MIRANDA BROOKWELL – Youth Correspondent
“As a human rights issue, the effort to end violence against women becomes a government’s obligation, not just a good idea.” – Charlotte Bunch
Violence against women, sexual assault, predators — they’re not exactly comfortable things to talk about. It’s the sort of thing that makes your stomach squirm, the kind of stuff you only see on television, or on the news in huge cities.
That’s the problem.
As difficult as it is to think of that worst-case scenario as you’re walking home, perhaps a little more paranoia is what is needed. Too many young girls (me included) are consistently putting ourselves at risk. But who can blame us? The education on this sort of thing is practically non-existent. We continue to walk home alone at night, creeps continue to objectify women. It makes me sick.
As elementary students, we are taught about the threat of strangers, but from then on, there’s nothing. Young women (and men) need to know about assault, stalkers, and other scary topics as we get older and more independent. For the ladies, I found a few things I’d like to share.
Cosmopolitan magazine has a lot of R-rated material, but every issue has a crime story — a focus on rape, assault, or Internet predators, and tips for keeping yourself safe. Read them.
Trust your gut. If someone or someplace makes your skin crawl, there’s probably a good reason for that.

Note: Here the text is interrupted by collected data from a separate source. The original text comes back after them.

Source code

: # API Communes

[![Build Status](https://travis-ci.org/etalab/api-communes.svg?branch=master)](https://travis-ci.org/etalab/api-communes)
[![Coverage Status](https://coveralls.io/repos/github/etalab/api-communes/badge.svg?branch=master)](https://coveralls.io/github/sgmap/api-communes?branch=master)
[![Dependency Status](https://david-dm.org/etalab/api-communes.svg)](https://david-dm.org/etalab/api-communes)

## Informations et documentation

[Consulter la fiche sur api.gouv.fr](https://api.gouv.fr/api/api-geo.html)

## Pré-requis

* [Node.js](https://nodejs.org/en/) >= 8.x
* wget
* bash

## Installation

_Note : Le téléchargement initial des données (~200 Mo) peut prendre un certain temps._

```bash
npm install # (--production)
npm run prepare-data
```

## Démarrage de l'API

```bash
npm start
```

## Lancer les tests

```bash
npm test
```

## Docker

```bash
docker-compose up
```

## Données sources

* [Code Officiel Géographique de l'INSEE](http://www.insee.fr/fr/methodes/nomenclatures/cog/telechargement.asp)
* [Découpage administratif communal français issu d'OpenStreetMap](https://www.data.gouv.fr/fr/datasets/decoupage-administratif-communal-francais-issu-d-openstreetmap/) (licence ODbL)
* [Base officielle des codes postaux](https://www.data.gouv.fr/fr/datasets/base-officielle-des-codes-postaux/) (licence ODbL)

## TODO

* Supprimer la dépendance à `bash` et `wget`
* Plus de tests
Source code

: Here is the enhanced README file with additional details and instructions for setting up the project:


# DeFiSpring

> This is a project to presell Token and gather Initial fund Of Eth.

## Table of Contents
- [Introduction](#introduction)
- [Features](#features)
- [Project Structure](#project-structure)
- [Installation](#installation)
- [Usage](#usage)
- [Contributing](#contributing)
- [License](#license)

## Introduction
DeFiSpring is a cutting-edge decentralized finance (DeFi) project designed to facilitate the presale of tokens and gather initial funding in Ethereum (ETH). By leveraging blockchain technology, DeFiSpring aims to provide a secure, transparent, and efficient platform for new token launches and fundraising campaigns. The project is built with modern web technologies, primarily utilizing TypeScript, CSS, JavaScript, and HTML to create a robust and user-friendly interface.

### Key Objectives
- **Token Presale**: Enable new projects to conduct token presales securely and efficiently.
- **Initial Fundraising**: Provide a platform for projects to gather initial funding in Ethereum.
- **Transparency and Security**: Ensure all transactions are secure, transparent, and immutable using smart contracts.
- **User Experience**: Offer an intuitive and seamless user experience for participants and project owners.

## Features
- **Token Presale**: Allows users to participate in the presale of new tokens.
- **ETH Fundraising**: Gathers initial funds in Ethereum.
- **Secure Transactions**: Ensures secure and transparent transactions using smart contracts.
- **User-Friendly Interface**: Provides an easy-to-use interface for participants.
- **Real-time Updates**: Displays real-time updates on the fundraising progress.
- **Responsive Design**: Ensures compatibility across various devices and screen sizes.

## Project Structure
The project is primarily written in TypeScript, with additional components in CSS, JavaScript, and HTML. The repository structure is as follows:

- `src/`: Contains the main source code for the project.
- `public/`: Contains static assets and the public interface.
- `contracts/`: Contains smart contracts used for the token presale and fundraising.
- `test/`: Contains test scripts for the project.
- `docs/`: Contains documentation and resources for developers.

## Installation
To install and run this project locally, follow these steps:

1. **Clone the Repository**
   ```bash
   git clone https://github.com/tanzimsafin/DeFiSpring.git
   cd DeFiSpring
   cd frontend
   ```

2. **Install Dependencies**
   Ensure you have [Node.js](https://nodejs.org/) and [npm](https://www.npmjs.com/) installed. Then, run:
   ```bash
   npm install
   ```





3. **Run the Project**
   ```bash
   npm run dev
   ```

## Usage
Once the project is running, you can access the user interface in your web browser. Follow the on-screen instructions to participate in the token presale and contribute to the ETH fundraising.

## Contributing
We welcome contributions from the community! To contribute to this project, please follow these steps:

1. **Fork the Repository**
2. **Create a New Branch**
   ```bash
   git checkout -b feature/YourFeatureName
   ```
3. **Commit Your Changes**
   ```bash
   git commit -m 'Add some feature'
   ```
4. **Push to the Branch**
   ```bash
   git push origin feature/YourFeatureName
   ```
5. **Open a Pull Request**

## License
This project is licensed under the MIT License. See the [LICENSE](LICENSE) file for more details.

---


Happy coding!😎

While reading up on this topic, I found an interesting site on self-defense written by a woman. One thing that stuck out to me was to not rely on a form of weapon. I suppose it helps, if you know how to use it, but the body (especially those feet to hit the pavement) is your best bet.

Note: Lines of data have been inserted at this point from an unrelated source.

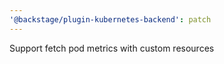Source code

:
 ```yaml
---
'@backstage/plugin-kubernetes-backend': patch
---
```


Support fetch pod metrics with custom resources
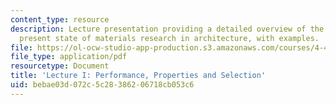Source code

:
 ```yaml
---
content_type: resource
description: Lecture presentation providing a detailed overview of the history and
  present state of materials research in architecture, with examples.
file: https://ol-ocw-studio-app-production.s3.amazonaws.com/courses/4-493-emergent-materials-ii-spring-2005/bebae03d072c5c28386206718cb053c6_4493lec1.pdf
file_type: application/pdf
resourcetype: Document
title: 'Lecture I: Performance, Properties and Selection'
uid: bebae03d-072c-5c28-3862-06718cb053c6
---
```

Accept the fact that regardless of how many times you hit the gym, men are physiologically stronger. I’m not saying that you shouldn’t still give it all you’ve got if you’re in a drastic situation with an attacker, but remember that you are not a superhero. Don’t put yourself in a position to be hurt. Don’t go looking for trouble.

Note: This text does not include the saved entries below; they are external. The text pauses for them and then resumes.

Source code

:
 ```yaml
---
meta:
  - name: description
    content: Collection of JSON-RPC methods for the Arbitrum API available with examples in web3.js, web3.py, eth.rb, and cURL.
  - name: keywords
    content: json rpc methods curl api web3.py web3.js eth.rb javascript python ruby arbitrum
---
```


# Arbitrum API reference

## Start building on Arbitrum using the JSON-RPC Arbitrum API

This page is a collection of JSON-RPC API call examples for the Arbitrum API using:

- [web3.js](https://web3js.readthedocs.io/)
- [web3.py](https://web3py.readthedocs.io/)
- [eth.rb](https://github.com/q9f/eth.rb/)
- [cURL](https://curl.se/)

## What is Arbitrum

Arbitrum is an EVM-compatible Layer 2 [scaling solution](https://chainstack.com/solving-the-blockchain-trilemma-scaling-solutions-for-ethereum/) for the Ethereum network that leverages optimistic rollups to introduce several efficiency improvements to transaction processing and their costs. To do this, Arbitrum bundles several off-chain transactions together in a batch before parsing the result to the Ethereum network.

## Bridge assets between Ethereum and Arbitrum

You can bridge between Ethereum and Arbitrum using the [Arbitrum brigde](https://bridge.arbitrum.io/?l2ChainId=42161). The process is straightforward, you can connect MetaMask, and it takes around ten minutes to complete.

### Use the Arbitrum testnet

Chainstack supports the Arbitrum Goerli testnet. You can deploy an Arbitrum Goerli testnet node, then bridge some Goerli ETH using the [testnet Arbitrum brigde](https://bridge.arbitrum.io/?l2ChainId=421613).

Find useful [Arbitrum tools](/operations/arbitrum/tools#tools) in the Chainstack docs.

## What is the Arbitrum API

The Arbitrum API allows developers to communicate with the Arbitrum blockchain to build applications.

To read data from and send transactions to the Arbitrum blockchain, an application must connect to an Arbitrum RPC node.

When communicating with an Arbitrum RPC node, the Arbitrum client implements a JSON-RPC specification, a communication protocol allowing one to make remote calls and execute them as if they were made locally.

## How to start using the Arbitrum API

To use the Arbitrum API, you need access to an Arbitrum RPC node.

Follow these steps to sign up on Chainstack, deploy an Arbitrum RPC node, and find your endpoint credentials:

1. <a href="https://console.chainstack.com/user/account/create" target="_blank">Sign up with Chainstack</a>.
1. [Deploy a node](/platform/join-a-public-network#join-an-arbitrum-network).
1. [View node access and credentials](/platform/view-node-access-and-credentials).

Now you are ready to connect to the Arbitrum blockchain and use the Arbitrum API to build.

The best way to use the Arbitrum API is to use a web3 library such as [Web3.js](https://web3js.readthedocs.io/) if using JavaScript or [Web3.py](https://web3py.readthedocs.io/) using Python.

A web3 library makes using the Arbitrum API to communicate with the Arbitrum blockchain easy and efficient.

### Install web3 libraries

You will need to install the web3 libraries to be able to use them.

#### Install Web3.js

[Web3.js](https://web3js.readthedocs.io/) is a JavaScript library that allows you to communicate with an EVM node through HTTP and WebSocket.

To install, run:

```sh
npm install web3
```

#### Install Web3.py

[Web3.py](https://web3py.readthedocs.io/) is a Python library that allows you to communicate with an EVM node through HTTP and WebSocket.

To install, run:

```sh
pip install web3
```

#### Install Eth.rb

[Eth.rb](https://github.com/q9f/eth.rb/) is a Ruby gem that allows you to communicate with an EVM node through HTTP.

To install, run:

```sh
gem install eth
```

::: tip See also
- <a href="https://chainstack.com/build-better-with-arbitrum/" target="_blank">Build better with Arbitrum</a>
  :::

Victim Services offers free self-defense workshops. Check them out.
Don’t be stupid when you party. Don’t leave your drink unattended.
If you have a Smartphone, check your App Store for safety applications. A really great one if you’re frequently walking at night is Streetsafe. Although there is a monthly fee included, the app gives you the option to call 9-1-1 with a simple slide of your phone, or to talk to 24/7 security advisors if you’re feeling scared. If you wanted to, you could call every day.
Tell someone where you’re going when you leave. Even if it’s not your parents, someone needs to know. Look out for each other, ladies.
I’m sorry if this article has offended or scared anyone, but it was a matter that needed to be addressed. To turn a blind eye to these sorts of crimes is exactly what makes them so awful. Get informed and be aware.